▶ **DATA**:
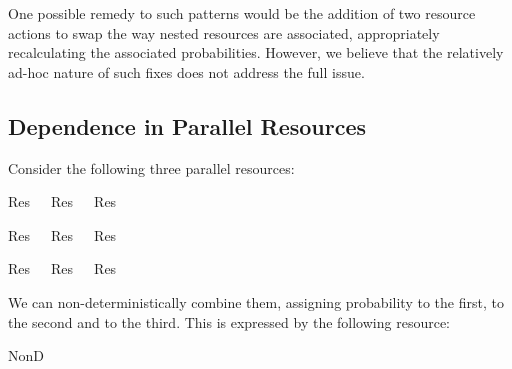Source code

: \documentclass[class=smolathesis,crop=false]{standalone}
\begin{document}
One possible remedy to such patterns would be the addition of two resource actions to swap the way nested  resources are associated, appropriately recalculating the associated probabilities.
However, we believe that the relatively ad-hoc nature of such fixes does not address the full issue.

\subsection{Dependence in Parallel Resources}
\label{sec:prob/limit/dependence}

Consider the following three parallel resources:
\begin{isabelle}
\centering
  Res\ \ \isasymodot\ Res\ \ \isasymodot\ Res\ 
\item
  Res\ \ \isasymodot\ Res\ \ \isasymodot\ Res\ 
\item
  Res\ \ \isasymodot\ Res\ \ \isasymodot\ Res\ 
\end{isabelle}

We can non-deterministically combine them, assigning probability  to the first,  to the second and  to the third.
This is expressed by the following resource:
\begin{center}
  \begin{minipage}{0.6\textwidth}
    \begin{isabelle}
      NonD\ \isanewline
      \isanewline
    \end{isabelle}
  \end{minipage}
\end{center}
\end{document}
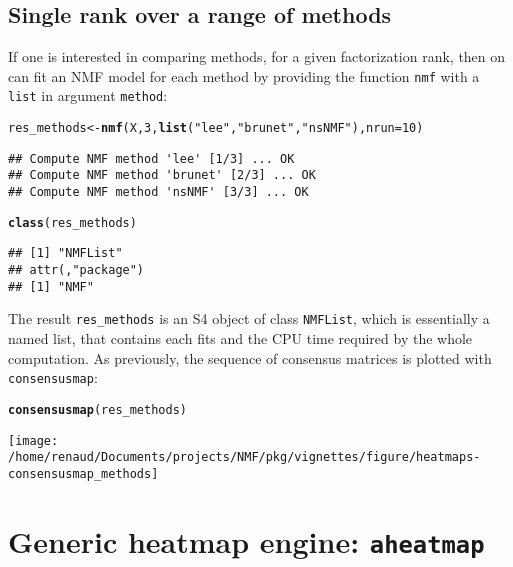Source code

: \documentclass[a4paper]{article}\usepackage{graphicx, color}
\makeatletter
\def\maxwidth{ %
  \ifdim\Gin@nat@width>\linewidth
    \linewidth
  \else
    \Gin@nat@width
  \fi
}
\newcommand{\hlfunctioncall}[1]{\textcolor[rgb]{0.501960784313725,0,0.329411764705882}{\textbf{#1}}}%
\newcommand{\hlstring}[1]{\textcolor[rgb]{0.6,0.6,1}{#1}}%
\newenvironment{kframe}{%
 \def\at@end@of@kframe{}%
 \ifinner\ifhmode%
  \def\at@end@of@kframe{\end{minipage}}%
  \begin{minipage}{\columnwidth}%
 \fi\fi%
 \def\FrameCommand##1{\hskip\@totalleftmargin \hskip-\fboxsep
 \colorbox{shadecolor}{##1}\hskip-\fboxsep
     \hskip-\linewidth \hskip-\@totalleftmargin \hskip\columnwidth}%
 \MakeFramed {\advance\hsize-\width
   \@totalleftmargin\z@ \linewidth\hsize
   \@setminipage}}%
 {\par\unskip\endMakeFramed%
 \at@end@of@kframe}
\newenvironment{knitrout}{}{} %
\let\code=\texttt
\makeatother
\begin{document}
\subsection{Single rank over a range of methods}
If one is interested in comparing methods, for a given factorization rank, then 
on can fit an NMF model for each method by providing the function \code{nmf} with 
a \code{list} in argument \code{method}:

\begin{knitrout}
\color{fgcolor}\begin{kframe}
\begin{alltt}
res_methods <- \hlfunctioncall{nmf}(X, 3, \hlfunctioncall{list}(\hlstring{"lee"}, \hlstring{"brunet"}, \hlstring{"nsNMF"}), nrun = 10)
\end{alltt}
\begin{verbatim}
## Compute NMF method 'lee' [1/3] ... OK
## Compute NMF method 'brunet' [2/3] ... OK
## Compute NMF method 'nsNMF' [3/3] ... OK
\end{verbatim}
\begin{alltt}
\hlfunctioncall{class}(res_methods)
\end{alltt}
\begin{verbatim}
## [1] "NMFList"
## attr(,"package")
## [1] "NMF"
\end{verbatim}
\end{kframe}
\end{knitrout}


The result \code{res\_methods} is an S4 object of class \code{NMFList}, which 
is essentially a named list, that contains each fits and the CPU time required 
by the whole computation.
As previously, the sequence of consensus matrices is plotted with \code{consensusmap}:

\begin{knitrout}
\color{fgcolor}\begin{kframe}
\begin{alltt}
\hlfunctioncall{consensusmap}(res_methods)
\end{alltt}
\end{kframe}\texttt{[image: /home/renaud/Documents/projects/NMF/pkg/vignettes/figure/heatmaps-consensusmap\_methods]} 
\end{knitrout}


\section{Generic heatmap engine: \texttt{aheatmap}}
\label{sec:aheatmap}
\end{document}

▶ **ASSIGNMENT**: The listing above should be transcribed word for word, with its pictures left out.

▶ **RESULT OF THE EXERCISE**:
Source code

: \documentclass[class=smolathesis,crop=false]{standalone}
\begin{document}
One possible remedy to such patterns would be the addition of two resource actions to swap the way nested  resources are associated, appropriately recalculating the associated probabilities.
However, we believe that the relatively ad-hoc nature of such fixes does not address the full issue.

\subsection{Dependence in Parallel Resources}
\label{sec:prob/limit/dependence}

Consider the following three parallel resources:
\begin{isabelle}
\centering
  Res\ \ \isasymodot\ Res\ \ \isasymodot\ Res\ 
\item
  Res\ \ \isasymodot\ Res\ \ \isasymodot\ Res\ 
\item
  Res\ \ \isasymodot\ Res\ \ \isasymodot\ Res\ 
\end{isabelle}

We can non-deterministically combine them, assigning probability  to the first,  to the second and  to the third.
This is expressed by the following resource:
\begin{center}
  \begin{minipage}{0.6\textwidth}
    \begin{isabelle}
      NonD\ \isanewline
      \isanewline
    \end{isabelle}
  \end{minipage}
\end{center}
\end{document}
Source code

: \documentclass[a4paper]{article}\usepackage{graphicx, color}
\makeatletter
\def\maxwidth{ %
  \ifdim\Gin@nat@width>\linewidth
    \linewidth
  \else
    \Gin@nat@width
  \fi
}
\newcommand{\hlfunctioncall}[1]{\textcolor[rgb]{0.501960784313725,0,0.329411764705882}{\textbf{#1}}}%
\newcommand{\hlstring}[1]{\textcolor[rgb]{0.6,0.6,1}{#1}}%
\newenvironment{kframe}{%
 \def\at@end@of@kframe{}%
 \ifinner\ifhmode%
  \def\at@end@of@kframe{\end{minipage}}%
  \begin{minipage}{\columnwidth}%
 \fi\fi%
 \def\FrameCommand##1{\hskip\@totalleftmargin \hskip-\fboxsep
 \colorbox{shadecolor}{##1}\hskip-\fboxsep
     \hskip-\linewidth \hskip-\@totalleftmargin \hskip\columnwidth}%
 \MakeFramed {\advance\hsize-\width
   \@totalleftmargin\z@ \linewidth\hsize
   \@setminipage}}%
 {\par\unskip\endMakeFramed%
 \at@end@of@kframe}
\newenvironment{knitrout}{}{} %
\let\code=\texttt
\makeatother
\begin{document}
\subsection{Single rank over a range of methods}
If one is interested in comparing methods, for a given factorization rank, then 
on can fit an NMF model for each method by providing the function \code{nmf} with 
a \code{list} in argument \code{method}:

\begin{knitrout}
\color{fgcolor}\begin{kframe}
\begin{alltt}
res_methods <- \hlfunctioncall{nmf}(X, 3, \hlfunctioncall{list}(\hlstring{"lee"}, \hlstring{"brunet"}, \hlstring{"nsNMF"}), nrun = 10)
\end{alltt}
\begin{verbatim}
## Compute NMF method 'lee' [1/3] ... OK
## Compute NMF method 'brunet' [2/3] ... OK
## Compute NMF method 'nsNMF' [3/3] ... OK
\end{verbatim}
\begin{alltt}
\hlfunctioncall{class}(res_methods)
\end{alltt}
\begin{verbatim}
## [1] "NMFList"
## attr(,"package")
## [1] "NMF"
\end{verbatim}
\end{kframe}
\end{knitrout}


The result \code{res\_methods} is an S4 object of class \code{NMFList}, which 
is essentially a named list, that contains each fits and the CPU time required 
by the whole computation.
As previously, the sequence of consensus matrices is plotted with \code{consensusmap}:

\begin{knitrout}
\color{fgcolor}\begin{kframe}
\begin{alltt}
\hlfunctioncall{consensusmap}(res_methods)
\end{alltt}
\end{kframe}\texttt{[image: /home/renaud/Documents/projects/NMF/pkg/vignettes/figure/heatmaps-consensusmap\_methods]} 
\end{knitrout}


\section{Generic heatmap engine: \texttt{aheatmap}}
\label{sec:aheatmap}
\end{document}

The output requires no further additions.